Write out the entire listing below exactly as it appears, minus any pictures.

◆ INFORMATION SUPPLIED:
----------------------------------------

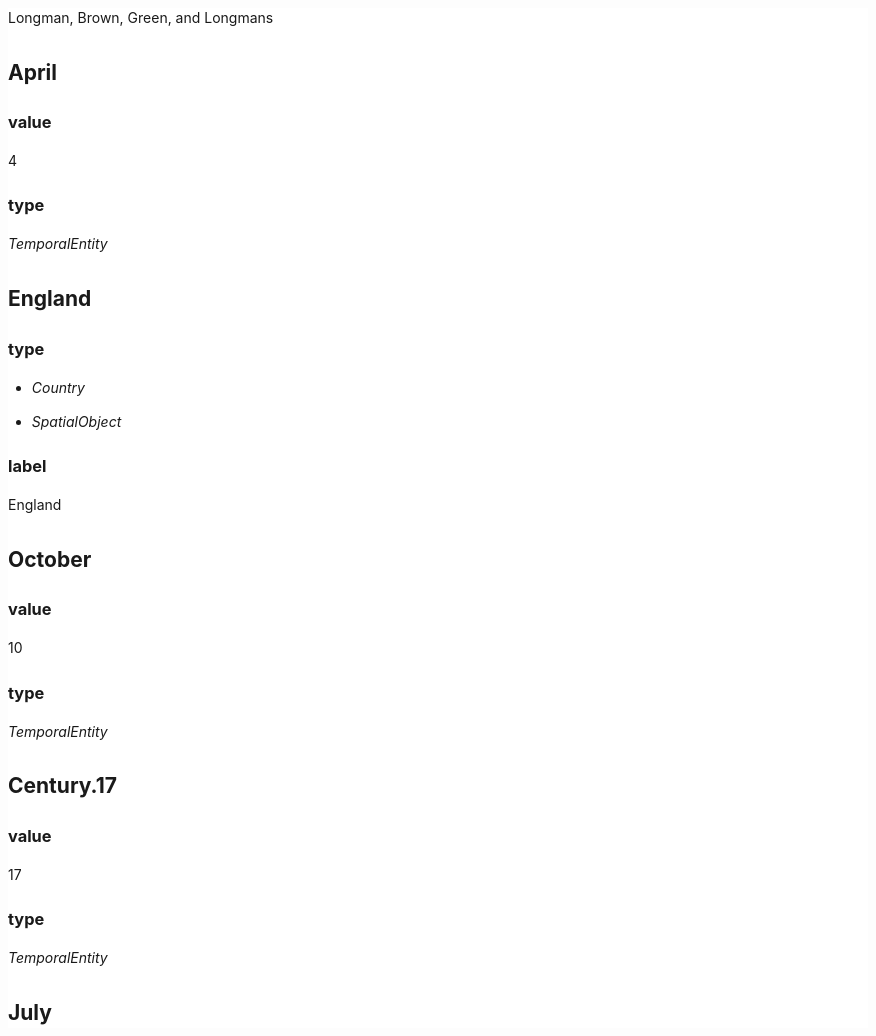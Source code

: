 
Longman, Brown, Green, and Longmans

## April

### value


4

### type


*TemporalEntity*

## England

### type

 - *Country*

 - *SpatialObject*

### label


England

## October

### value


10

### type


*TemporalEntity*

## Century.17

### value


17

### type


*TemporalEntity*

## July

----------------------------------------

◆ EXERCISE RESPONSE:
Source code

: 
Longman, Brown, Green, and Longmans

## April

### value


4

### type


*TemporalEntity*

## England

### type

 - *Country*

 - *SpatialObject*

### label


England

## October

### value


10

### type


*TemporalEntity*

## Century.17

### value


17

### type


*TemporalEntity*

## July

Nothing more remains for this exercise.